The Constitution notes that the federal courts shall exercise the judicial power of the United States and defines the circumstances in which the judicial power is to be exercised. However, in contrast to Article I, which enumerates the powers of the executive, Article III does not elaborate on what judicial powers will be exercised by the federal courts. Instead, Article III and the 11th Amendment of the Constitution define the circumstances under which judicial power may be exercised by the federal judiciary. For many commentators, this textual silence means that the power to decide disputes was already understood to mean a grant of authority.

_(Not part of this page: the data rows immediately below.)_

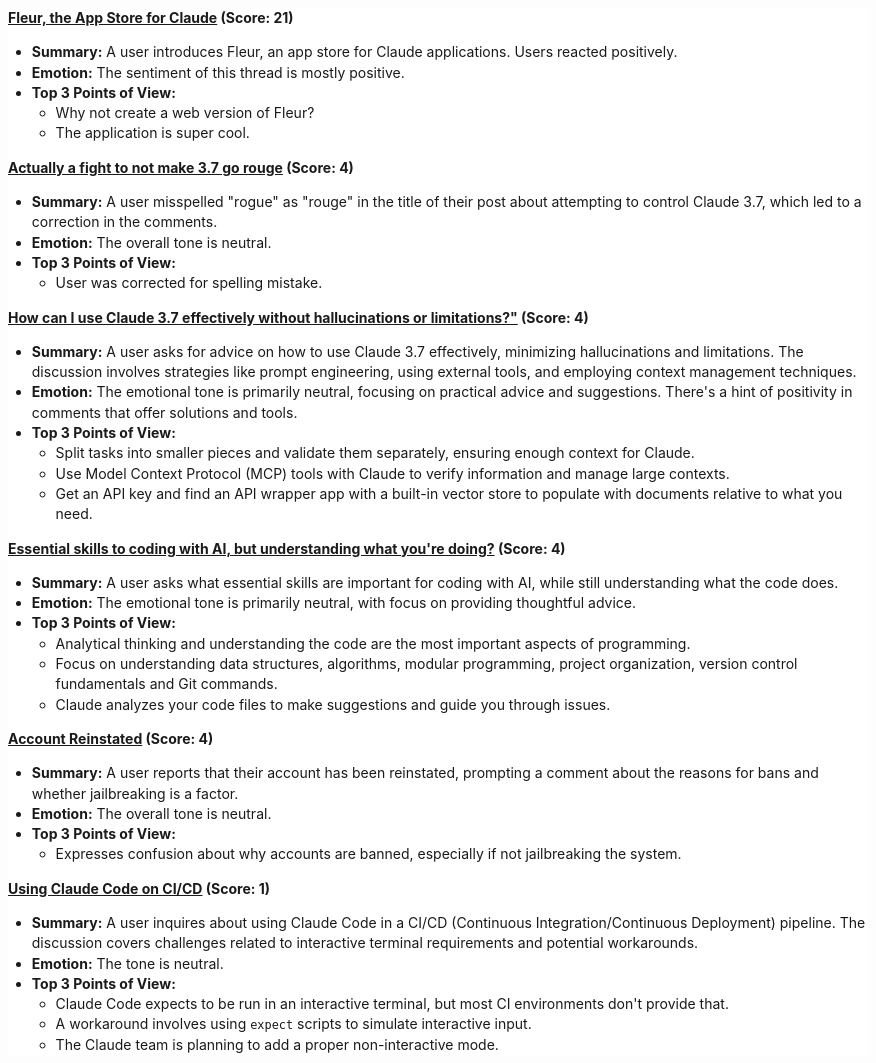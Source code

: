 **[Fleur, the App Store for Claude](https://www.reddit.com/r/ClaudeAI/comments/1j775mn/fleur_the_app_store_for_claude/) (Score: 21)**
*   **Summary:** A user introduces Fleur, an app store for Claude applications. Users reacted positively.
*   **Emotion:** The sentiment of this thread is mostly positive.
*   **Top 3 Points of View:**
    *   Why not create a web version of Fleur?
    *   The application is super cool.

**[Actually a fight to not make 3.7 go rouge](https://www.reddit.com/r/ClaudeAI/comments/1j789ad/actually_a_fight_to_not_make_37_go_rouge/) (Score: 4)**
*   **Summary:** A user misspelled "rogue" as "rouge" in the title of their post about attempting to control Claude 3.7, which led to a correction in the comments.
*   **Emotion:** The overall tone is neutral.
*   **Top 3 Points of View:**
    *   User was corrected for spelling mistake.

**[How can I use Claude 3.7 effectively without hallucinations or limitations?"](https://www.reddit.com/r/ClaudeAI/comments/1j7bxil/how_can_i_use_claude_37_effectively_without/) (Score: 4)**
*   **Summary:** A user asks for advice on how to use Claude 3.7 effectively, minimizing hallucinations and limitations. The discussion involves strategies like prompt engineering, using external tools, and employing context management techniques.
*   **Emotion:** The emotional tone is primarily neutral, focusing on practical advice and suggestions. There's a hint of positivity in comments that offer solutions and tools.
*   **Top 3 Points of View:**
    *   Split tasks into smaller pieces and validate them separately, ensuring enough context for Claude.
    *   Use Model Context Protocol (MCP) tools with Claude to verify information and manage large contexts.
    *   Get an API key and find an API wrapper app with a built-in vector store to populate with documents relative to what you need.

**[Essential skills to coding with AI, but understanding what you're doing?](https://www.reddit.com/r/ClaudeAI/comments/1j7cc9l/essential_skills_to_coding_with_ai_but/) (Score: 4)**
*   **Summary:** A user asks what essential skills are important for coding with AI, while still understanding what the code does.
*   **Emotion:** The emotional tone is primarily neutral, with focus on providing thoughtful advice.
*   **Top 3 Points of View:**
    *   Analytical thinking and understanding the code are the most important aspects of programming.
    *   Focus on understanding data structures, algorithms, modular programming, project organization, version control fundamentals and Git commands.
    *   Claude analyzes your code files to make suggestions and guide you through issues.

**[Account Reinstated](https://www.reddit.com/r/ClaudeAI/comments/1j7entx/account_reinstated/) (Score: 4)**
*   **Summary:** A user reports that their account has been reinstated, prompting a comment about the reasons for bans and whether jailbreaking is a factor.
*   **Emotion:** The overall tone is neutral.
*   **Top 3 Points of View:**
    *   Expresses confusion about why accounts are banned, especially if not jailbreaking the system.

**[Using Claude Code on CI/CD](https://www.reddit.com/r/ClaudeAI/comments/1j7ck2z/using_claude_code_on_cicd/) (Score: 1)**
*   **Summary:** A user inquires about using Claude Code in a CI/CD (Continuous Integration/Continuous Deployment) pipeline. The discussion covers challenges related to interactive terminal requirements and potential workarounds.
*   **Emotion:** The tone is neutral.
*   **Top 3 Points of View:**
    *   Claude Code expects to be run in an interactive terminal, but most CI environments don't provide that.
    *   A workaround involves using `expect` scripts to simulate interactive input.
    *   The Claude team is planning to add a proper non-interactive mode.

The judicial power of the United States can be exercised when disputes arise that may not be fully addressed by state courts, or in which the federal courts have a particular need to be involved. Consequently, the judicial power extends to cases “arising under” federal laws, including the Constitution, federal statutes, and treaties. Similarly, the identity of the parties in a case or controversy can trigger the exercise of the judicial power of the United States. For example, “Cases affecting Ambassadors, other public Ministers and Consuls” are within the jurisdiction of the federal courts.

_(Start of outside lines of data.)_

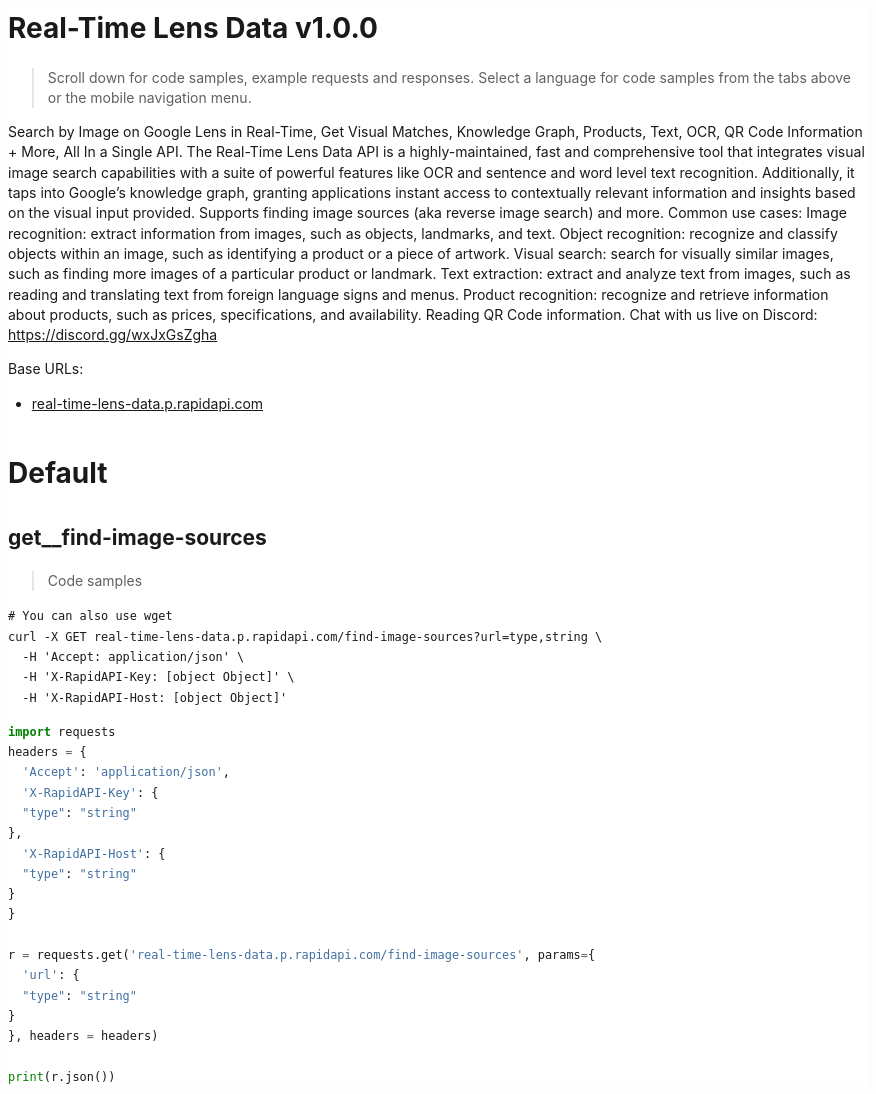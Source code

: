 

<h1 id="real-time-lens-data">Real-Time Lens Data v1.0.0</h1>

> Scroll down for code samples, example requests and responses. Select a language for code samples from the tabs above or the mobile navigation menu.

Search by Image on Google Lens in Real-Time, Get Visual Matches, Knowledge Graph, Products, Text, OCR, QR Code Information + More, All In a Single API. The Real-Time Lens Data API is a highly-maintained, fast and comprehensive tool that integrates visual image search capabilities with a suite of powerful features like OCR and sentence and word level text recognition. Additionally, it taps into Google’s knowledge graph, granting applications instant access to contextually relevant information and insights based on the visual input provided. Supports finding image sources (aka reverse image search) and more. Common use cases: Image recognition: extract information from images, such as objects, landmarks, and text. Object recognition: recognize and classify objects within an image, such as identifying a product or a piece of artwork. Visual search: search for visually similar images, such as finding more images of a particular product or landmark. Text extraction: extract and analyze text from images, such as reading and translating text from foreign language signs and menus. Product recognition: recognize and retrieve information about products, such as prices, specifications, and availability. Reading QR Code information. Chat with us live on Discord: https://discord.gg/wxJxGsZgha  

Base URLs:

* <a href="real-time-lens-data.p.rapidapi.com">real-time-lens-data.p.rapidapi.com</a>

<h1 id="real-time-lens-data-default">Default</h1>

## get__find-image-sources

> Code samples

```shell
# You can also use wget
curl -X GET real-time-lens-data.p.rapidapi.com/find-image-sources?url=type,string \
  -H 'Accept: application/json' \
  -H 'X-RapidAPI-Key: [object Object]' \
  -H 'X-RapidAPI-Host: [object Object]'

```

```python
import requests
headers = {
  'Accept': 'application/json',
  'X-RapidAPI-Key': {
  "type": "string"
},
  'X-RapidAPI-Host': {
  "type": "string"
}
}

r = requests.get('real-time-lens-data.p.rapidapi.com/find-image-sources', params={
  'url': {
  "type": "string"
}
}, headers = headers)

print(r.json())

```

The “case or controversy” standard is a set of criteria that limits federal courts from being used to provide advisory opinions. This precedent was set early in our nation’s history when Chief Justice John Jay refused a request from President George Washington for advice regarding some legal issues relating to America’s neutrality in the midst of European conflicts. This has led to a complex tangle of case law that requires that a legitimate and serious dispute between two parties must exist before the federal courts can be involved. However, when federal courts are appropriately involved in litigation, they are theoretically the last word.

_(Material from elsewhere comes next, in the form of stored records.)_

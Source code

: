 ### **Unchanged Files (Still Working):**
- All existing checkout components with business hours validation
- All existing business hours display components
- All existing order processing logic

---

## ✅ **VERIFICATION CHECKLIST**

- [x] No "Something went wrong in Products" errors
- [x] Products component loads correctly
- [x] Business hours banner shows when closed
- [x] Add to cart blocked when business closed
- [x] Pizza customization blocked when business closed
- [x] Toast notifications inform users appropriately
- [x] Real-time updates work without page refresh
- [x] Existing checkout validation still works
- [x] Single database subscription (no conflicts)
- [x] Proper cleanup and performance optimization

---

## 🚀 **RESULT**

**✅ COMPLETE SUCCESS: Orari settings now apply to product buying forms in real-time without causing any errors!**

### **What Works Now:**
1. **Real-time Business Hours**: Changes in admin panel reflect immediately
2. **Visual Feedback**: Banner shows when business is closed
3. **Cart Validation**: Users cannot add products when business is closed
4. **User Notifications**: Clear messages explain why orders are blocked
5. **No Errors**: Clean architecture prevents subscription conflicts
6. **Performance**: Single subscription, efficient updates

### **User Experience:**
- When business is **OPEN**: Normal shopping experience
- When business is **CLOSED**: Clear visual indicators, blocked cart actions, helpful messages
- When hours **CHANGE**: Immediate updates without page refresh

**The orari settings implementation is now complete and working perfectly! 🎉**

Federal courts are not meant to interfere with state courts unduly. However, they can have concurrent jurisdiction over cases where both state and federal courts have a legitimate basis to hear the case. These kinds of issues arise frequently. For example, a dispute involving behavior that may or may not be lawful under state law may also have implications in regards to federal law. State courts will certainly have jurisdiction to decide the state law issue and may well decide how federal law regulates the behavior. However, federal courts unquestionably have jurisdiction on appeal to decide how the federal law applies to the situation. The 11th Amendment further limits the judicial power of the United States in certain cases in which a state has been sued. That amendment has been interpreted to mean that certain suits against states can only be brought forth in state courts.